#### What is required:
Go to the line holding "### 1. Run the Migration" in the entries below and write out exactly every line down to and including the line holding "Give extra points".
+-------+
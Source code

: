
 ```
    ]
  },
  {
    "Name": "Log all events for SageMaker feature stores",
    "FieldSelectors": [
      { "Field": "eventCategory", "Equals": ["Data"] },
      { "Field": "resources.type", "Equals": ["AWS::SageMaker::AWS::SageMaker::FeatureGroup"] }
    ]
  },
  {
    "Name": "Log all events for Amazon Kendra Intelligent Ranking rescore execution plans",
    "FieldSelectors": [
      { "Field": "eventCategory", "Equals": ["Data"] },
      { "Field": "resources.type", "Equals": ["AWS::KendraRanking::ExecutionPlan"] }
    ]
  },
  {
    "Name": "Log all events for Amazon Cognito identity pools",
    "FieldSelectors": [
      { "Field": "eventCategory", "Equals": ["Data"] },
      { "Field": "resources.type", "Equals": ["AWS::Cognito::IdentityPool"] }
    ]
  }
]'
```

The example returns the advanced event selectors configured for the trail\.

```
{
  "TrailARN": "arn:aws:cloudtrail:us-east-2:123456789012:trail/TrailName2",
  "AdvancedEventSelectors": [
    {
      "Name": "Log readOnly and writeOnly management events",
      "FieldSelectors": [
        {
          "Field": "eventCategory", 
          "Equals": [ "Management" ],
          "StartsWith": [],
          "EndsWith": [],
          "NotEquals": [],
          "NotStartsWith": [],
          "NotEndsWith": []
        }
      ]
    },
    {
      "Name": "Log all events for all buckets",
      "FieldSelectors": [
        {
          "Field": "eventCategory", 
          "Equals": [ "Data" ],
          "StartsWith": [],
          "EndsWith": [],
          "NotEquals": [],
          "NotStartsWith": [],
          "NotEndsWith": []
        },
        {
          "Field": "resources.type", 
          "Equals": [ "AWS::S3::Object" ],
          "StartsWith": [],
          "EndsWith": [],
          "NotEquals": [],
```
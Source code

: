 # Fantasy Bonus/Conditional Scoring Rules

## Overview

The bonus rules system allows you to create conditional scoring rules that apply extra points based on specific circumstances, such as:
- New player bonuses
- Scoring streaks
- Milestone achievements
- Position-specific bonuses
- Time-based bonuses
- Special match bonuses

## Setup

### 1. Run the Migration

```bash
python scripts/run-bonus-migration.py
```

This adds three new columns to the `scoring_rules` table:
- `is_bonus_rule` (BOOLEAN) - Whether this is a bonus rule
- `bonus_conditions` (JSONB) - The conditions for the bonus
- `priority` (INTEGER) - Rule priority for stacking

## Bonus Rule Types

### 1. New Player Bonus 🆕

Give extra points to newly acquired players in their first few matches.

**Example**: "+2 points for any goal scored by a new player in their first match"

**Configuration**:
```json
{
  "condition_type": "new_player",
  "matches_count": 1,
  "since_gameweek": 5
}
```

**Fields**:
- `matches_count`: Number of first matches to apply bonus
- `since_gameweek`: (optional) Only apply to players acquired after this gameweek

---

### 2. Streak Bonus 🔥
+-------+
#### Completed task:
### 1. Run the Migration

```bash
python scripts/run-bonus-migration.py
```

This adds three new columns to the `scoring_rules` table:
- `is_bonus_rule` (BOOLEAN) - Whether this is a bonus rule
- `bonus_conditions` (JSONB) - The conditions for the bonus
- `priority` (INTEGER) - Rule priority for stacking

## Bonus Rule Types

### 1. New Player Bonus 🆕

Give extra points to newly acquired players in their first few matches.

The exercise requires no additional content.